Results of emergency aortocoronary bypass surgery in patients with acute myocardial ischemia after percutaneous transluminal coronary angioplasty

1985 
: From April 1980 to June 1985 7.3% (15) of 205 PTCA-treated patients required emergency operations. The spectrum of PTCA-induced ischemia included anginal pain alone (2/1, 13%) or transmural infarction (13/15, 87%) with hypotension (8/15), cardiac arrest (4/15), and severe cardiogenic shock (3/15, 20%). 14 patients underwent saphenous-vein-bypass-graft operation (ACBG) with a mean of 1.7 grafts performed per patient. The average time from onset of symptoms to completed revascularisation was 166.5 (110 to 290) minutes. Inspite of the use of IABP one hospital death (6.6%) occurred prior to the institution of ECC in a patient with previous ACBG surgery. No late death was observed during a mean follow up of 11.1 (1 to 33) months with 13/14 patients free of anginal symptoms. Retrospective assessment of postoperative serum enzyme levels of CPK and CK-MB showed evidence of myocardial infarctions in 7/14 (50%) patient. The incidence on ECG of Q-wave infarctions was 35,7% (5/14). With the exception of one patient, IABP was not used pre- or postoperatively.

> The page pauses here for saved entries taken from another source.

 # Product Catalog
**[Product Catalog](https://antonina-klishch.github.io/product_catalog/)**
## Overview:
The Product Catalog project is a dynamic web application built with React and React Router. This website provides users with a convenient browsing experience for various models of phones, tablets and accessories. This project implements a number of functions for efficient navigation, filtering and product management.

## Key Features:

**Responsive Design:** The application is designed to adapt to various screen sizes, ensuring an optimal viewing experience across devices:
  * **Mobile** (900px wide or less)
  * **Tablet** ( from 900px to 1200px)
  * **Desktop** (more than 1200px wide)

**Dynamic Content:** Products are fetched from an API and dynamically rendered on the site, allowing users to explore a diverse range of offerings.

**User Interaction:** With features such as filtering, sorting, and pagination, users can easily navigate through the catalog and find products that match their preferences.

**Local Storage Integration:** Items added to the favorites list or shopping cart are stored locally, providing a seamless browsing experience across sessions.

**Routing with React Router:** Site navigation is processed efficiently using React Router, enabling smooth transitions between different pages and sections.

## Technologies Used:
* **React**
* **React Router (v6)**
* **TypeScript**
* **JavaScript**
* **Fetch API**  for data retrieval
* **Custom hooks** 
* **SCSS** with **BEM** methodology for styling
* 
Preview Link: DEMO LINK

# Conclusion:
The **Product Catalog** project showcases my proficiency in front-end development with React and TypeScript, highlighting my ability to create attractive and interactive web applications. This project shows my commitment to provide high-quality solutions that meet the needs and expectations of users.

In patients with acute myocardial ischemia following PTCA-attempts immediate restoration of myocardial blood flow can stabilize left ventricular function and reduce the incidence and size of myocardial infarctions. The availability of emergency ACBG-surgery and facilities remain an important prerequisite of PTCA-programs due to the unpredictable natural course of PTCA-induced myocardial ischemia.